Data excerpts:
╔══

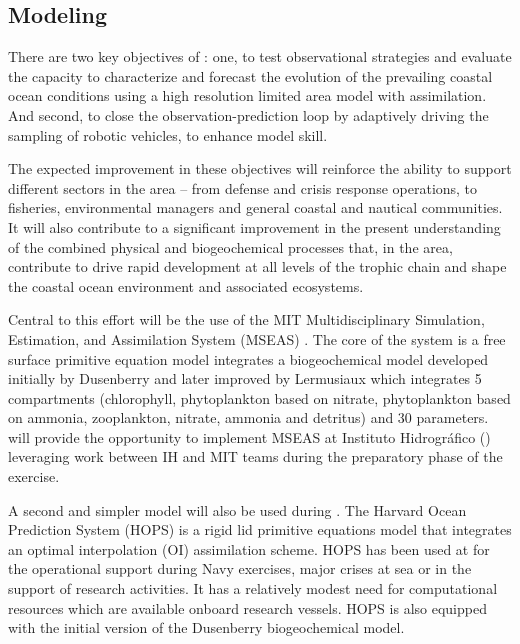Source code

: 
\subsection{Modeling}

There are two key objectives of \proje: one, to test observational
strategies and evaluate the capacity to characterize and forecast the
evolution of the prevailing coastal ocean conditions using a high
resolution limited area model with assimilation. And second, to close
the observation-prediction loop by adaptively driving the sampling of
robotic vehicles, to enhance model skill.

The expected improvement in these objectives will reinforce the
ability to support different sectors in the area -- from defense and
crisis response operations, to fisheries, environmental managers and
general coastal and nautical communities. It will also contribute to a
significant improvement in the present understanding of the combined
physical and biogeochemical processes that, in the \naz area,
contribute to drive rapid development at all levels of the trophic
chain and shape the coastal ocean environment and associated
ecosystems.

Central to this effort will be the use of the MIT Multidisciplinary
Simulation, Estimation, and Assimilation System (MSEAS)
\cite{haley10}. The core of the system is a free surface primitive
equation model  integrates a
biogeochemical model developed initially by Dusenberry and later
improved by Lermusiaux \cite{becsiktepe03} which integrates 5
compartments (chlorophyll, phytoplankton based on nitrate,
phytoplankton based on ammonia, zooplankton, nitrate, ammonia and
detritus) and 30 parameters. \proj will provide the opportunity to
implement MSEAS at Instituto Hidrogr\'{a}fico (\inste) leveraging work
between IH and MIT teams during the preparatory phase of the exercise.

A second and simpler model will also be used during \proje.  The
Harvard Ocean Prediction System (HOPS) \cite{robinson96} is a rigid
lid primitive equations model that integrates an optimal interpolation
(OI) assimilation scheme. HOPS has been used at \inst for the
operational support during Navy exercises, major crises at sea or in
the support of research activities. It has a relatively modest need
for computational resources which are available onboard research
vessels. HOPS is also equipped with the initial version of the
Dusenberry biogeochemical model.

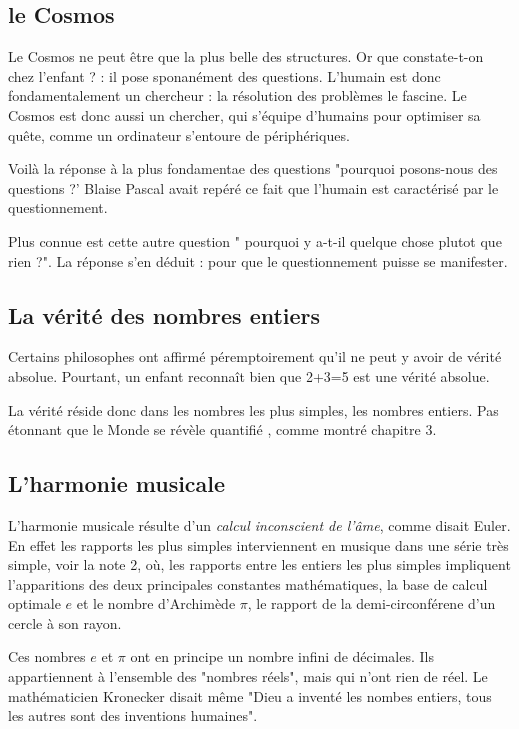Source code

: \documentclass[a4paper,12pt]{article}
\begin{document}
\subsection {le Cosmos}

Le Cosmos ne peut être que la plus belle des structures. Or que constate-t-on chez l'enfant ? : il pose sponanément des questions. L'humain est donc fondamentalement un chercheur : la résolution des problèmes le fascine. Le Cosmos est donc aussi un chercher, qui s'équipe d'humains pour optimiser sa quête, comme un ordinateur s'entoure de périphériques.

Voilà la réponse à la plus fondamentae des questions "pourquoi posons-nous des questions ?' Blaise Pascal avait repéré ce fait que l'humain est caractérisé par le questionnement.

Plus connue est cette autre question " pourquoi y a-t-il quelque chose plutot que rien ?". La réponse s'en déduit : pour que le questionnement puisse se manifester.


\subsection{La vérité des nombres entiers}

Certains philosophes ont affirmé péremptoirement qu'il ne peut y avoir de vérité absolue. Pourtant, un enfant reconnaît bien que 2+3=5 est une vérité absolue.

La vérité réside donc dans les nombres les plus simples, les nombres entiers. Pas étonnant que le Monde se révèle quantifié , comme montré chapitre 3.

\subsection{L'harmonie musicale}

L'harmonie musicale résulte d'un \textit{calcul inconscient de l'âme}, comme disait Euler. En effet les rapports les plus simples interviennent en musique dans une série très simple, voir la note 2, où, les rapports entre les entiers les plus simples impliquent l'apparitions des deux principales constantes mathématiques, la base de calcul optimale $e$ et le nombre d'Archimède $\pi$, le rapport de la demi-circonférene d'un cercle à son rayon.

Ces nombres $e$ et $\pi$ ont en principe un nombre infini de décimales. Ils appartiennent à l'ensemble des "nombres réels", mais qui n'ont rien de réel. Le mathématicien Kronecker disait même "Dieu a inventé les nombes entiers, tous les autres sont des inventions humaines".
\end{document}
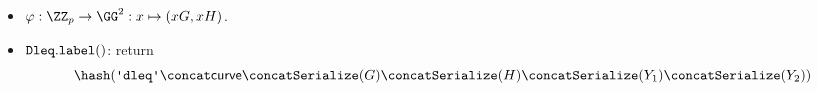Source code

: \documentclass[11pt]{article}
\begin{document}
\begin{itemize}
  \item $\varphi:\ZZ_p\to\GG^2:x\mapsto (xG,xH)$.
  \item $\texttt{Dleq}.\texttt{label}()$: return
  \[
    \hash(\dleqlabel \concat \curvectx \concat \serialize(G) \concat \serialize(H) \concat \serialize(\statement_1) \concat \serialize(\statement_2))
  \]
\end{itemize}
\end{document}
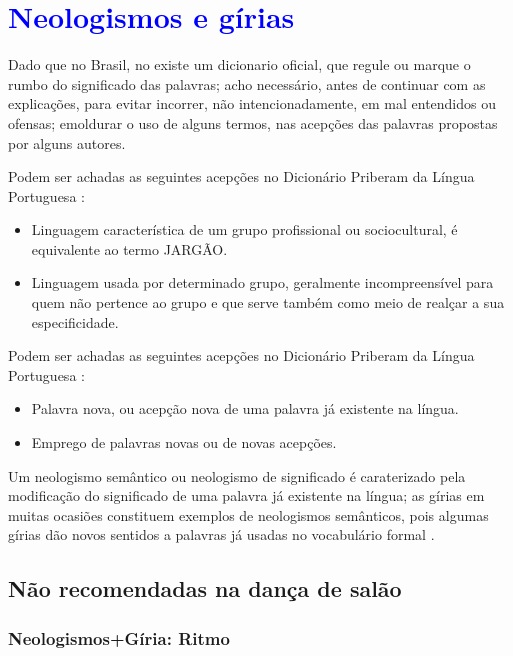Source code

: 
\chapter{\textcolor{blue}{Neologismos e gírias}}

Dado que no Brasil, no existe um dicionario oficial, 
que regule ou marque o rumbo do significado das palavras;
acho necessário, antes de continuar com as explicações, 
para evitar incorrer, não intencionadamente, em mal entendidos ou ofensas;
emoldurar o uso de alguns termos, nas acepções das palavras propostas por alguns autores.
\begin{definition}[Gíria:] 
\label{def:Giria}
Podem ser achadas as seguintes acepções no Dicionário Priberam da Língua Portuguesa \cite{priberamgiria}:
\begin{itemize}
\item Linguagem característica de um grupo profissional ou sociocultural, é equivalente ao termo JARGÃO.
\item Linguagem usada por determinado grupo, 
geralmente incompreensível para quem não pertence ao grupo e que serve também como meio de realçar a sua especificidade.
\end{itemize}
\end{definition}

\begin{definition}[Neologismo:] 
\label{def:Neologismo}
Podem ser achadas as seguintes acepções no Dicionário Priberam da Língua Portuguesa \cite{priberamneologismo}:
\begin{itemize}
\item Palavra nova, ou acepção nova de uma palavra já existente na língua.
\item Emprego de palavras novas ou de novas acepções.
\end{itemize}
\end{definition}

\begin{definition} 
\label{def:NeologismoSemantico}
Um neologismo semântico ou neologismo de significado é caraterizado pela modificação do significado de uma palavra já existente na língua;
as gírias em muitas ocasiões constituem exemplos de neologismos semânticos, 
pois algumas gírias dão novos sentidos a palavras já usadas no vocabulário formal \cite[pp. 82-83]{correalingua}.
\end{definition}

\section{Não recomendadas na dança de salão}

\subsection{Neologismos+Gíria: Ritmo}
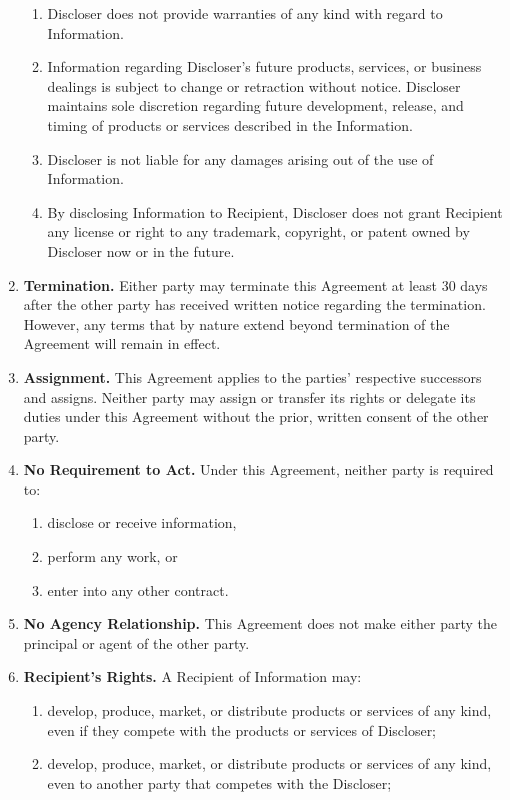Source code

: \documentclass[12pt]{article}
\begin{document}
\begin{enumerate}
    \begin{enumerate}\itemsep2pt
      \item Discloser does not provide warranties of any kind with regard to Information.
      \item Information regarding Discloser's future products, services, or business dealings is subject to change or retraction without notice. Discloser maintains sole discretion regarding future development, release, and timing of products or services described in the Information.
      \item Discloser is not liable for any damages arising out of the use of Information.
      \item By disclosing Information to Recipient, Discloser does not grant Recipient any license or right to any trademark, copyright, or patent owned by Discloser now or in the future.
    \end{enumerate}
  \item {\bf Termination.} Either party may terminate this Agreement at least 30 days after the other party has received written notice regarding the termination. However, any terms that by nature extend beyond termination of the Agreement will remain in effect.
  \item {\bf Assignment.} This Agreement applies to the parties' respective successors and assigns. Neither party may assign or transfer its rights or delegate its duties under this Agreement without the prior, written consent of the other party.
  \item {\bf No Requirement to Act.} Under this Agreement, neither party is required to:
    \begin{enumerate}\itemsep2pt
      \item disclose or receive information,
      \item perform any work, or
      \item enter into any other contract.
    \end{enumerate}
  \item {\bf No Agency Relationship.} This Agreement does not make either party the principal or agent of the other party.
  \item {\bf Recipient's Rights.} A Recipient of Information may:
    \begin{enumerate}\itemsep2pt
      \item develop, produce, market, or distribute products or services of any kind, even if they compete with the products or services of Discloser;
      \item develop, produce, market, or distribute products or services of any kind, even to another party that competes with the Discloser;

\end{enumerate}
\end{enumerate}
\end{document}

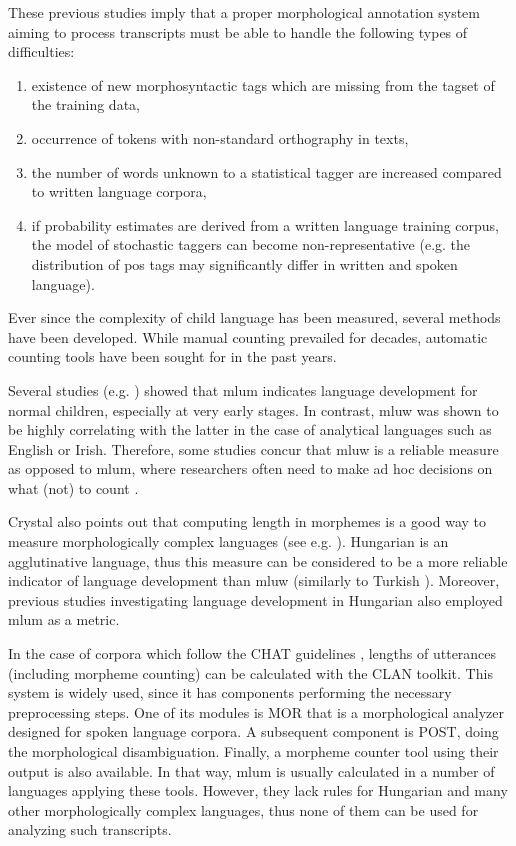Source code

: These previous studies imply that a proper morphological annotation system aiming to process transcripts must be able to handle the following types of difficulties:
\begin{enumerate}
 \item existence of new morphosyntactic tags which are missing from the tagset of the training data,
 \item occurrence of tokens with non-standard orthography in texts,
 \item the number of words unknown to a statistical tagger are increased compared to written language corpora,
 \item if probability estimates are derived from a written language training corpus, the model of stochastic taggers can become non-representative (e.g. the distribution of \acrshort{pos} tags may significantly differ in written and spoken language).
\end{enumerate}

Ever since the complexity of child language has been measured, several methods have been developed. While manual counting prevailed for decades, automatic counting tools have been sought for in the past years.

Several studies (e.g. \cite{Brown1973}) showed that \acrshort{mlum} indicates language development for normal children, especially at very early stages. 
In contrast, \gls{mluw} was shown to be highly correlating \cite{Hickey1991,Parker2005} with the latter in the case of analytical languages such as English or Irish. 
Therefore, some studies concur that \acrshort{mluw} is a reliable measure as opposed to \acrshort{mlum}, where researchers often need to make ad hoc decisions on what (not) to count \cite{Crystal1974}. 

Crystal also points out \cite{Crystal1974} that computing length in morphemes is a good way to measure morphologically complex languages (see e.g. \cite{Bowerman1973}). 
Hungarian is an agglutinative language, thus this measure can be considered to be a more reliable indicator of language development  than \acrshort{mluw} (similarly to Turkish \cite{saygin2010}). 
Moreover, previous studies investigating language development in Hungarian \cite{Reger1990,Weber2011} also employed \acrshort{mlum} as a metric.

In the case of corpora which follow the CHAT guidelines \cite{macwhinney1991childes}, lengths of utterances (including morpheme counting) can be calculated with the CLAN \cite{MacWhinney1992} toolkit. 
This system is widely used, since it has components performing the necessary preprocessing steps. 
One of its modules is MOR that is a morphological analyzer designed for spoken language corpora. 
A subsequent component is POST, doing the morphological disambiguation. 
Finally, a morpheme counter tool using their output is also available. 
In that way, \acrshort{mlum} is usually calculated in a number of languages applying these tools.
However, they lack rules for Hungarian and many other morphologically complex languages, thus none of them can be used for analyzing such transcripts.

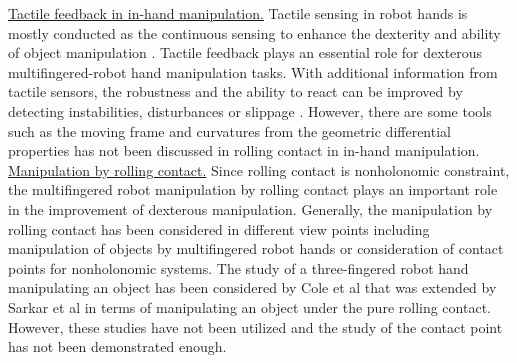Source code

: 

\noindent\uline{Tactile feedback in in-hand manipulation.} Tactile sensing in robot hands is mostly conducted as the continuous sensing to enhance the dexterity and ability of object manipulation \cite{Howard89_SurveyofRobot_TactileSensing}.
Tactile feedback plays an essential role for dexterous multifingered-robot hand manipulation tasks. With additional information from tactile sensors, the robustness and the ability to react can be improved by detecting instabilities, disturbances or slippage \cite{Bekiroglu_GraspStability_Tactile, MiaoLi_GraspAdaption_Tactile}. However, there are some tools such as the moving frame and curvatures from the geometric differential properties has not been discussed in rolling contact in in-hand manipulation.\\

\noindent\uline{Manipulation by rolling contact.} Since rolling contact is nonholonomic constraint, the multifingered robot manipulation by rolling contact plays an important role in the improvement of dexterous manipulation. Generally, the manipulation by rolling contact has been considered in different view points including manipulation of objects by multifingered robot hands or consideration of contact points for nonholonomic systems. The study of a three-fingered robot hand manipulating an object has been considered by Cole et al \cite{Cole89_Kinematics_multifingered-RC} that was extended by Sarkar et al \cite{Sarkar97_DynamicControl_3D_RC} in terms of manipulating an object under the pure rolling contact. However, these studies have not been utilized and the study of the contact point has not been demonstrated enough.\\



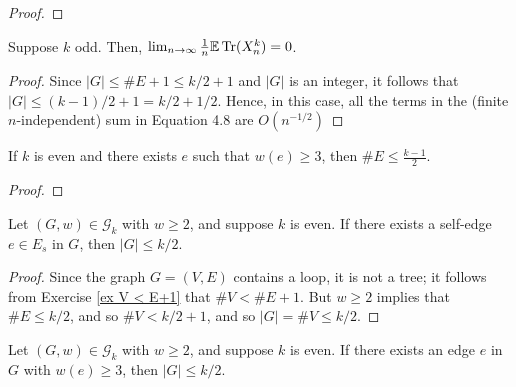 \begin{proof}
  \notready
\end{proof}




\begin{proposition}
  \label{prop:odd_case}
  \notready
  Suppose $k$ odd. Then, $\lim_{n\to\infty} \frac{1}{n}\mathbb{E}\operatorname{Tr}(X_n^k) = 0$.
\end{proposition}

\begin{proof}
  \notready
  Since $|G|\le \#E+1 \le k/2+1$ and $|G|$ is an integer, it follows that $|G|\le (k-1)/2+1 = k/2 + 1/2$.  Hence, in this case, all the terms in the (finite $n$-independent) sum in Equation 4.8 are $O(n^{-1/2})$
\end{proof}

\begin{lemma}
  \label{lem:edge_bound_large_w}
  \notready
  If $k$ is even and there exists $e$ such that $w(e) \ge 3$, then $\#E \le \frac{k-1}{2}$.
\end{lemma}

\begin{proof}
  \notready
\end{proof}



\begin{proposition}%
  \label{prop:g_bound_self_edge}
  \notready
  Let $(G,w)\in\mathcal{G}_k$ with $w\ge 2$, and suppose $k$ is even. If there exists a self-edge $e\in E_s$ in $G$, then $|G|\le k/2$.
\end{proposition}

\begin{proof}
  \notready
  Since the graph $G = (V,E)$ contains a loop, it is not a tree; it follows from Exercise \ref{ex V < E+1} that $\#V < \#E+1$.  But $w\ge 2$ implies that $\#E\le k/2$, and so $\#V < k/2+1$, and so $|G| = \#V \le k/2$.
\end{proof}

\begin{proposition}%
  \label{prop:g_bound_large_w}
  \notready
  Let $(G,w)\in\mathcal{G}_k$ with $w\ge 2$, and suppose $k$ is even. If there exists an edge $e$ in $G$ with $w(e)\ge 3$, then $|G|\le k/2$.
\end{proposition}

╚══

An exact copy is required of the lines from the start of the records above through the line with "physical and biogeochemical", and only those, without any pictures.

**Answer for this exercise:**
Source code

: 
\subsection{Modeling}

There are two key objectives of \proje: one, to test observational
strategies and evaluate the capacity to characterize and forecast the
evolution of the prevailing coastal ocean conditions using a high
resolution limited area model with assimilation. And second, to close
the observation-prediction loop by adaptively driving the sampling of
robotic vehicles, to enhance model skill.

The expected improvement in these objectives will reinforce the
ability to support different sectors in the area -- from defense and
crisis response operations, to fisheries, environmental managers and
general coastal and nautical communities. It will also contribute to a
significant improvement in the present understanding of the combined
physical and biogeochemical processes that, in the \naz area,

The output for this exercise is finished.